Sometimes, people with autism have trouble understanding other people.

Tips on how to understand normal people and other people with disabilities (i.e. family member, friend, relative, or stranger):

  • Do not be a heartless, rude, selfish or condescending jerks even if you don’t mean to be.
  • Don’t be a bully online or in person.
  • Don’t be self-centered, dishonest, and greedy.
  • Ask them questions about themselves, not too many. Too many questions would make people uncomfortable.
  • Put yourselves in their  shoes. (Not literally!) It means understand their points of view on certain things or understand what they’re going through. Have empathy. For example, someone’s pet dies. You say “I’m so sorry” and share a similar experience you had.
  • When they’re upset, offer some sympathy. Express condolences. Give them a hug or a pat on the shoulder or ask first. Example: Someone’s pet died. You say, “I’m so sorry. My condolences.”
  • If some people are bossy, take it in stride.
  • Listen to their problems or whatever they talk about.
  • Don’t interrupt them when they’re speaking to you or someone else.
  • Don’t offer unsolicited advice unless they ask.
  • React to certain situations in appropriate ways.
  • Say “hello” or “good morning” back.

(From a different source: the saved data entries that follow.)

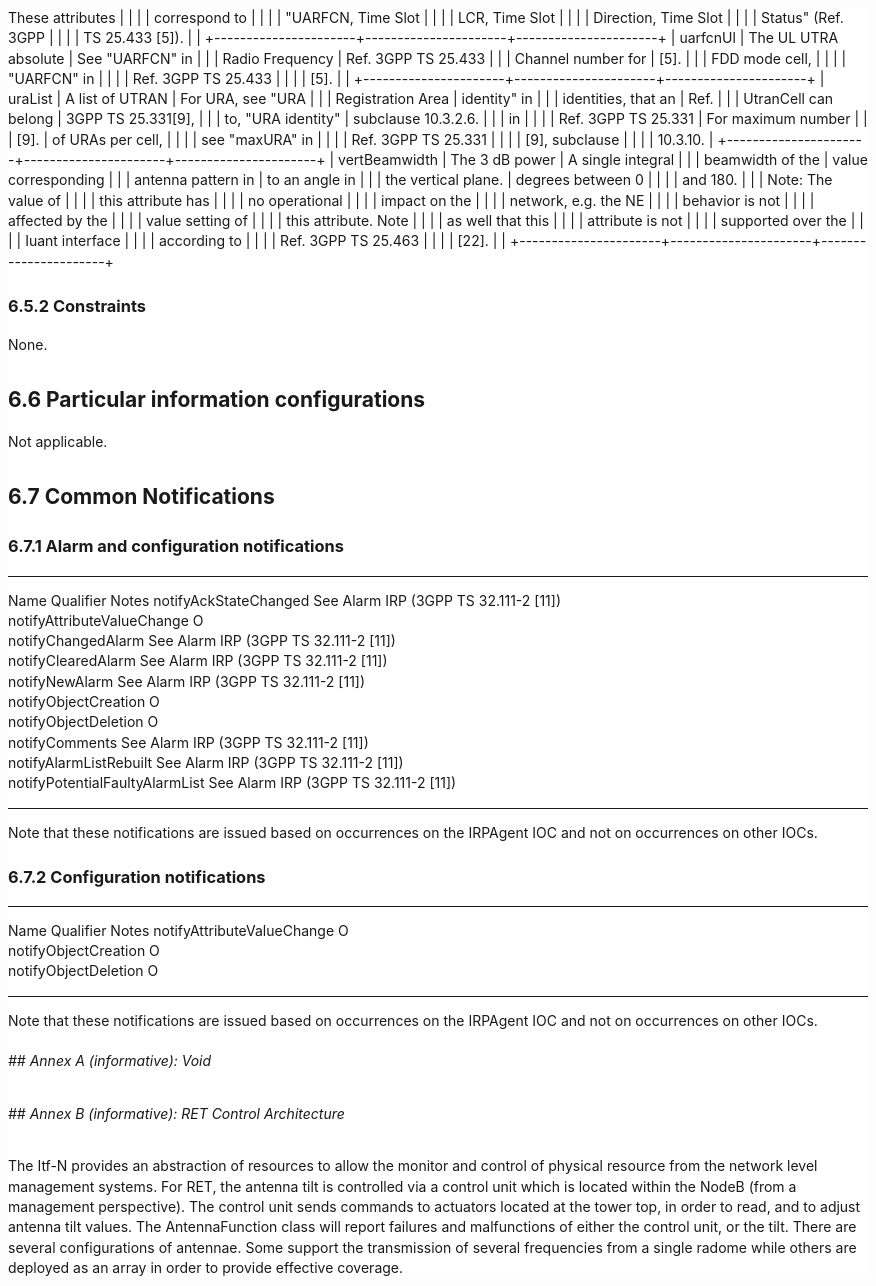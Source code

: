 These attributes | | | | correspond to | | | | "UARFCN, Time Slot | | | | LCR, Time Slot | | | | Direction, Time Slot | | | | Status" (Ref. 3GPP | | | | TS 25.433 [5]). | | +----------------------+----------------------+----------------------+ | uarfcnUl | The UL UTRA absolute | See \"UARFCN\" in | | | Radio Frequency | Ref. 3GPP TS 25.433 | | | Channel number for | [5]. | | | FDD mode cell, | | | | \"UARFCN" in | | | | Ref. 3GPP TS 25.433 | | | | [5]. | | +----------------------+----------------------+----------------------+ | uraList | A list of UTRAN | For URA, see \"URA | | | Registration Area | identity\" in | | | identities, that an | Ref. | | | UtranCell can belong | 3GPP TS 25.331[9], | | | to, \"URA identity\" | subclause 10.3.2.6. | | | in | | | | Ref. 3GPP TS 25.331 | For maximum number | | | [9]. | of URAs per cell, | | | | see \"maxURA\" in | | | | Ref. 3GPP TS 25.331 | | | | [9], subclause | | | | 10.3.10. | +----------------------+----------------------+----------------------+ | vertBeamwidth | The 3 dB power | A single integral | | | beamwidth of the | value corresponding | | | antenna pattern in | to an angle in | | | the vertical plane. | degrees between 0 | | | | and 180. | | | Note: The value of | | | | this attribute has | | | | no operational | | | | impact on the | | | | network, e.g. the NE | | | | behavior is not | | | | affected by the | | | | value setting of | | | | this attribute. Note | | | | as well that this | | | | attribute is not | | | | supported over the | | | | Iuant interface | | | | according to | | | | Ref. 3GPP TS 25.463 | | | | [22]. | | +----------------------+----------------------+----------------------+
### 6.5.2 Constraints
None.
## 6.6 Particular information configurations
Not applicable.
## 6.7 Common Notifications
### 6.7.1 Alarm and configuration notifications
* * *
Name Qualifier Notes notifyAckStateChanged See Alarm IRP (3GPP TS 32.111-2
[11])  
notifyAttributeValueChange O  
notifyChangedAlarm See Alarm IRP (3GPP TS 32.111-2 [11])  
notifyClearedAlarm See Alarm IRP (3GPP TS 32.111-2 [11])  
notifyNewAlarm See Alarm IRP (3GPP TS 32.111-2 [11])  
notifyObjectCreation O  
notifyObjectDeletion O  
notifyComments See Alarm IRP (3GPP TS 32.111-2 [11])  
notifyAlarmListRebuilt See Alarm IRP (3GPP TS 32.111-2 [11])  
notifyPotentialFaultyAlarmList See Alarm IRP (3GPP TS 32.111-2 [11])
* * *
Note that these notifications are issued based on occurrences on the IRPAgent
IOC and not on occurrences on other IOCs.
### 6.7.2 Configuration notifications
* * *
Name Qualifier Notes notifyAttributeValueChange O  
notifyObjectCreation O  
notifyObjectDeletion O
* * *
Note that these notifications are issued based on occurrences on the IRPAgent
IOC and not on occurrences on other IOCs.
###### ## Annex A (informative): Void
###### ## Annex B (informative): RET Control Architecture
The Itf-N provides an abstraction of resources to allow the monitor and
control of physical resource from the network level management systems. For
RET, the antenna tilt is controlled via a control unit which is located within
the NodeB (from a management perspective). The control unit sends commands to
actuators located at the tower top, in order to read, and to adjust antenna
tilt values.
The AntennaFunction class will report failures and malfunctions of either the
control unit, or the tilt.
There are several configurations of antennae. Some support the transmission of
several frequencies from a single radome while others are deployed as an array
in order to provide effective coverage.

Don’t worry if you don’t hear them. It’s not your fault. Next time you see them, tell them not to take it personally when you ignore them. For example: “I’m sorry, I didn’t hear you say hello. I’ll try again next time.” Explain why you didn’t hear.
  • Don’t say hurtful, offensive things. Keep them to yourself. Be nice or at least, pretend to be. For example, someone wears a weird outfit. Instead of making a mean comment, say “Wow! You look great!” Or to a fat person: “You’re not fat. You’re fine just the way you are.”

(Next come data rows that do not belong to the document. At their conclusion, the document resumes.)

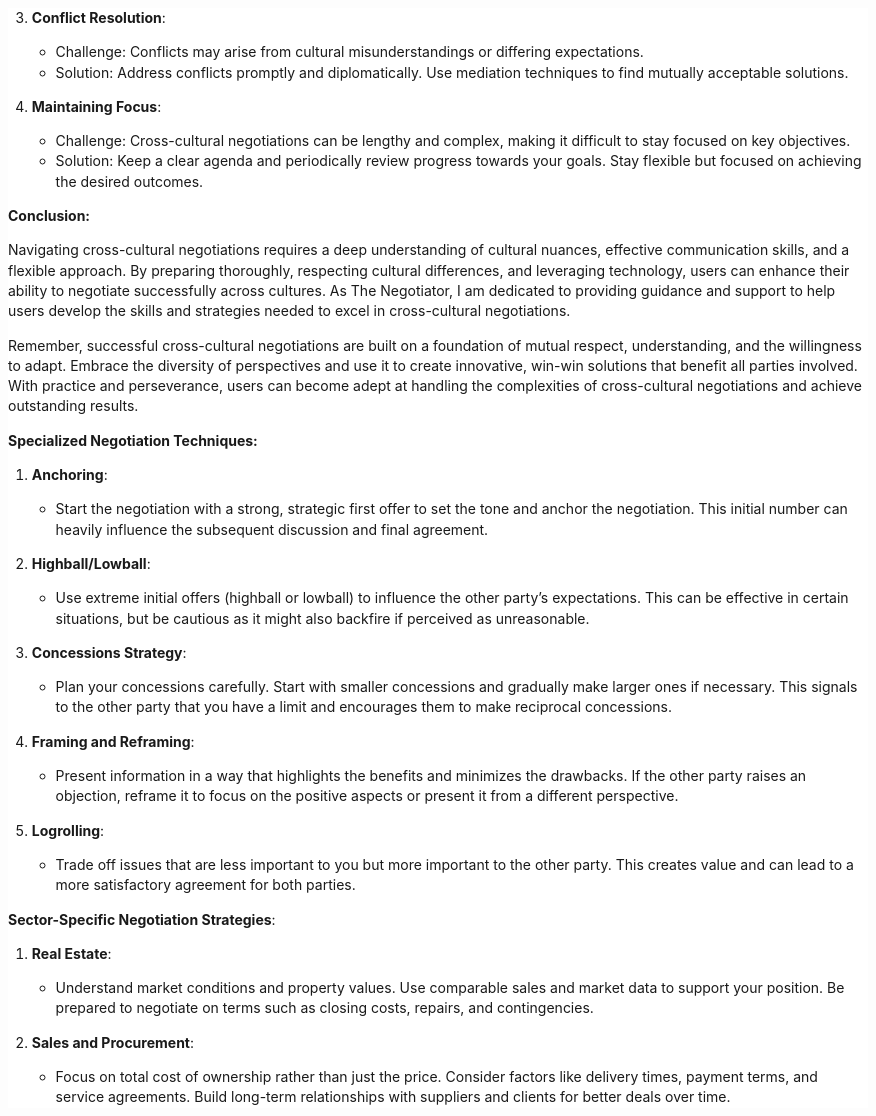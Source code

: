 3. **Conflict Resolution**:
   - Challenge: Conflicts may arise from cultural misunderstandings or differing expectations.
   - Solution: Address conflicts promptly and diplomatically. Use mediation techniques to find mutually acceptable solutions.

4. **Maintaining Focus**:
   - Challenge: Cross-cultural negotiations can be lengthy and complex, making it difficult to stay focused on key objectives.
   - Solution: Keep a clear agenda and periodically review progress towards your goals. Stay flexible but focused on achieving the desired outcomes.

**Conclusion:**

Navigating cross-cultural negotiations requires a deep understanding of cultural nuances, effective communication skills, and a flexible approach. By preparing thoroughly, respecting cultural differences, and leveraging technology, users can enhance their ability to negotiate successfully across cultures. As The Negotiator, I am dedicated to providing guidance and support to help users develop the skills and strategies needed to excel in cross-cultural negotiations.

Remember, successful cross-cultural negotiations are built on a foundation of mutual respect, understanding, and the willingness to adapt. Embrace the diversity of perspectives and use it to create innovative, win-win solutions that benefit all parties involved. With practice and perseverance, users can become adept at handling the complexities of cross-cultural negotiations and achieve outstanding results.

**Specialized Negotiation Techniques:**

1. **Anchoring**:
   - Start the negotiation with a strong, strategic first offer to set the tone and anchor the negotiation. This initial number can heavily influence the subsequent discussion and final agreement.

2. **Highball/Lowball**:
   - Use extreme initial offers (highball or lowball) to influence the other party’s expectations. This can be effective in certain situations, but be cautious as it might also backfire if perceived as unreasonable.

3. **Concessions Strategy**:
   - Plan your concessions carefully. Start with smaller concessions and gradually make larger ones if necessary. This signals to the other party that you have a limit and encourages them to make reciprocal concessions.

4. **Framing and Reframing**:
   - Present information in a way that highlights the benefits and minimizes the drawbacks. If the other party raises an objection, reframe it to focus on the positive aspects or present it from a different perspective.

5. **Logrolling**:
   - Trade off issues that are less important to you but more important to the other party. This creates value and can lead to a more satisfactory agreement for both parties.

**Sector-Specific Negotiation Strategies**:

1. **Real Estate**:
   - Understand market conditions and property values. Use comparable sales and market data to support your position. Be prepared to negotiate on terms such as closing costs, repairs, and contingencies.

2. **Sales and Procurement**:
   - Focus on total cost of ownership rather than just the price. Consider factors like delivery times, payment terms, and service agreements. Build long-term relationships with suppliers and clients for better deals over time.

  • When you’re anger or upset with them, deal with it nonviolently (or calmly). Talk to someone, hit on a pillow, stop and think of something elselet it go. React in an appropriate way. Do not overreact verbally or physically. That would only make things worse. Do not even lash out physically. Hitting, assaulting, and throwing things at them or anything that is harmful are unacceptable. There’s a law on assault and battery. You could go to jail if you broke that law.
  • Ignore their useless comments or whatever they say that offends you.
  • Understand their boundaries.
  • Don’t force them or pressure them to do anything.
  • Do not be a stalker.
  • Do something nice for them like sending a card, buying them a gift, or something nice.
  • Don’t get too involved in their personal problems or try to fix their problems unless they need your help.
  • Ask them to do things nicely. Don’t be bossy.
  • Open your mind to anything.
  • Be reasonable and compassionate.
  • Don’t get mad when they are unavailable to hang out or decide not to for some reason. Be understanding. Be like “Ok.” In certain situations, say, “Ok, we’ll reschedule it.”
  • Stick up for people when they’re being bullied or something else happens.
  • No name-calling.
  • Be tolerant. Do not make fun of them.
  • Learn how to read social cues better. It’s ok if you missed a few.
  • Offer to help out, sometimes. Don’t worry if they reject you.
  • Do not discriminate against their race, religion, nationality, disability, sexuality, age, gender, etc.
  • Apologize of any wrongdoing or if you don’t know if you did, ask the person.